■ Extracted entries:

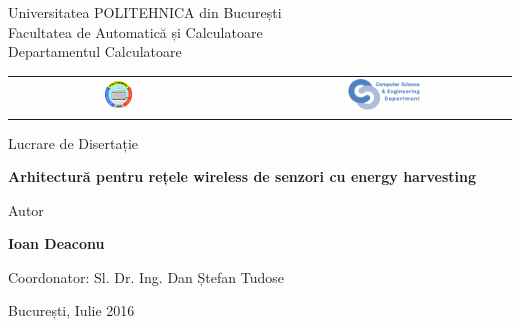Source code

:


\pagestyle{empty}
\sffamily

\noindent
\begin{center}
	\Large
	Universitatea POLITEHNICA din București\\
	Facultatea de Automatică și Calculatoare\\
	Departamentul Calculatoare\\
	\begin{table}[h]
		\begin{center}
			\begin{tabular}{cccc}
				\includegraphics[width=0.13\textwidth]
				{img/upb.png}
				& & &
				\includegraphics[width=0.30\textwidth]
				{img/cs.png}
			\end{tabular}
		\end{center}
	\end{table}
\end{center}

\vfill\vfill
\begin{center}
	\Large
	Lucrare de Disertație\\
\end{center}

\vfill
\begin{center}
	\HUGE\bfseries
	Arhitectură pentru rețele wireless de senzori cu energy harvesting\\
	\vfill
	\large
\end{center}

\vfill
\begin{center}
	\Large
	Autor
\end{center}

\begin{center}
	\huge\bfseries
	Ioan Deaconu
\end{center}

\vfill\vfill\vfill
\begin{center}
	\Large
	Coordonator: Sl. Dr. Ing. Dan Ștefan Tudose\\
\end{center}

\vfill
\begin{center}
	\large
	București, Iulie 2016
\end{center}

\cleardoublepage


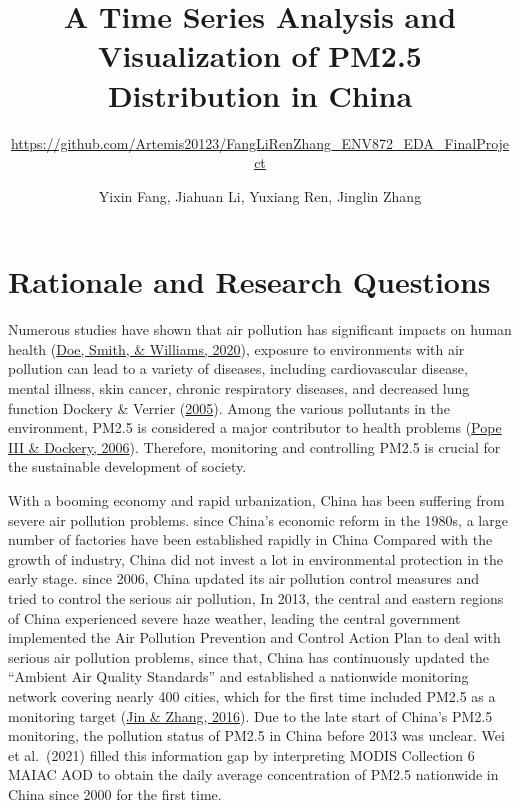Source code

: \documentclass[
  12pt,
]{article}
\title{A Time Series Analysis and Visualization of PM2.5 Distribution in
China}
\subtitle{\url{https://github.com/Artemis20123/FangLiRenZhang_ENV872_EDA_FinalProject}}
\author{Yixin Fang, Jiahuan Li, Yuxiang Ren, Jinglin Zhang}
\date{}
\begin{document}
\maketitle

\newpage
\tableofcontents 
\newpage
\listoftables 
\newpage
\listoffigures 
\newpage

\hypertarget{rationale-and-research-questions}{%
\section{Rationale and Research
Questions}\label{rationale-and-research-questions}}

Numerous studies have shown that air pollution has significant impacts
on human health (\protect\hyperlink{ref-intro1}{Doe, Smith, \& Williams,
2020}), exposure to environments with air pollution can lead to a
variety of diseases, including cardiovascular disease, mental illness,
skin cancer, chronic respiratory diseases, and decreased lung function
Dockery \& Verrier (\protect\hyperlink{ref-intro3}{2005}). Among the
various pollutants in the environment, PM2.5 is considered a major
contributor to health problems (\protect\hyperlink{ref-intro4}{Pope III
\& Dockery, 2006}). Therefore, monitoring and controlling PM2.5 is
crucial for the sustainable development of society.

With a booming economy and rapid urbanization, China has been suffering
from severe air pollution problems. since China's economic reform in the
1980s, a large number of factories have been established rapidly in
China Compared with the growth of industry, China did not invest a lot
in environmental protection in the early stage. since 2006, China
updated its air pollution control measures and tried to control the
serious air pollution, In 2013, the central and eastern regions of China
experienced severe haze weather, leading the central government
implemented the Air Pollution Prevention and Control Action Plan to deal
with serious air pollution problems, since that, China has continuously
updated the ``Ambient Air Quality Standards'' and established a
nationwide monitoring network covering nearly 400 cities, which for the
first time included PM2.5 as a monitoring target
(\protect\hyperlink{ref-intro5}{Jin \& Zhang, 2016}). Due to the late
start of China's PM2.5 monitoring, the pollution status of PM2.5 in
China before 2013 was unclear. Wei et al.~(2021) filled this information
gap by interpreting MODIS Collection 6 MAIAC AOD to obtain the daily
average concentration of PM2.5 nationwide in China since 2000 for the
first time.
\end{document}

■ What you should do: If an entry contains a picture, skip the picture and reproduce everything else exactly.

■ Task answer:
Source code

:


\pagestyle{empty}
\sffamily

\noindent
\begin{center}
	\Large
	Universitatea POLITEHNICA din București\\
	Facultatea de Automatică și Calculatoare\\
	Departamentul Calculatoare\\
	\begin{table}[h]
		\begin{center}
			\begin{tabular}{cccc}
				\includegraphics[width=0.13\textwidth]
				{img/upb.png}
				& & &
				\includegraphics[width=0.30\textwidth]
				{img/cs.png}
			\end{tabular}
		\end{center}
	\end{table}
\end{center}

\vfill\vfill
\begin{center}
	\Large
	Lucrare de Disertație\\
\end{center}

\vfill
\begin{center}
	\HUGE\bfseries
	Arhitectură pentru rețele wireless de senzori cu energy harvesting\\
	\vfill
	\large
\end{center}

\vfill
\begin{center}
	\Large
	Autor
\end{center}

\begin{center}
	\huge\bfseries
	Ioan Deaconu
\end{center}

\vfill\vfill\vfill
\begin{center}
	\Large
	Coordonator: Sl. Dr. Ing. Dan Ștefan Tudose\\
\end{center}

\vfill
\begin{center}
	\large
	București, Iulie 2016
\end{center}

\cleardoublepage


Source code

: \documentclass[
  12pt,
]{article}
\title{A Time Series Analysis and Visualization of PM2.5 Distribution in
China}
\subtitle{\url{https://github.com/Artemis20123/FangLiRenZhang_ENV872_EDA_FinalProject}}
\author{Yixin Fang, Jiahuan Li, Yuxiang Ren, Jinglin Zhang}
\date{}
\begin{document}
\maketitle

\newpage
\tableofcontents 
\newpage
\listoftables 
\newpage
\listoffigures 
\newpage

\hypertarget{rationale-and-research-questions}{%
\section{Rationale and Research
Questions}\label{rationale-and-research-questions}}

Numerous studies have shown that air pollution has significant impacts
on human health (\protect\hyperlink{ref-intro1}{Doe, Smith, \& Williams,
2020}), exposure to environments with air pollution can lead to a
variety of diseases, including cardiovascular disease, mental illness,
skin cancer, chronic respiratory diseases, and decreased lung function
Dockery \& Verrier (\protect\hyperlink{ref-intro3}{2005}). Among the
various pollutants in the environment, PM2.5 is considered a major
contributor to health problems (\protect\hyperlink{ref-intro4}{Pope III
\& Dockery, 2006}). Therefore, monitoring and controlling PM2.5 is
crucial for the sustainable development of society.

With a booming economy and rapid urbanization, China has been suffering
from severe air pollution problems. since China's economic reform in the
1980s, a large number of factories have been established rapidly in
China Compared with the growth of industry, China did not invest a lot
in environmental protection in the early stage. since 2006, China
updated its air pollution control measures and tried to control the
serious air pollution, In 2013, the central and eastern regions of China
experienced severe haze weather, leading the central government
implemented the Air Pollution Prevention and Control Action Plan to deal
with serious air pollution problems, since that, China has continuously
updated the ``Ambient Air Quality Standards'' and established a
nationwide monitoring network covering nearly 400 cities, which for the
first time included PM2.5 as a monitoring target
(\protect\hyperlink{ref-intro5}{Jin \& Zhang, 2016}). Due to the late
start of China's PM2.5 monitoring, the pollution status of PM2.5 in
China before 2013 was unclear. Wei et al.~(2021) filled this information
gap by interpreting MODIS Collection 6 MAIAC AOD to obtain the daily
average concentration of PM2.5 nationwide in China since 2000 for the
first time.
\end{document}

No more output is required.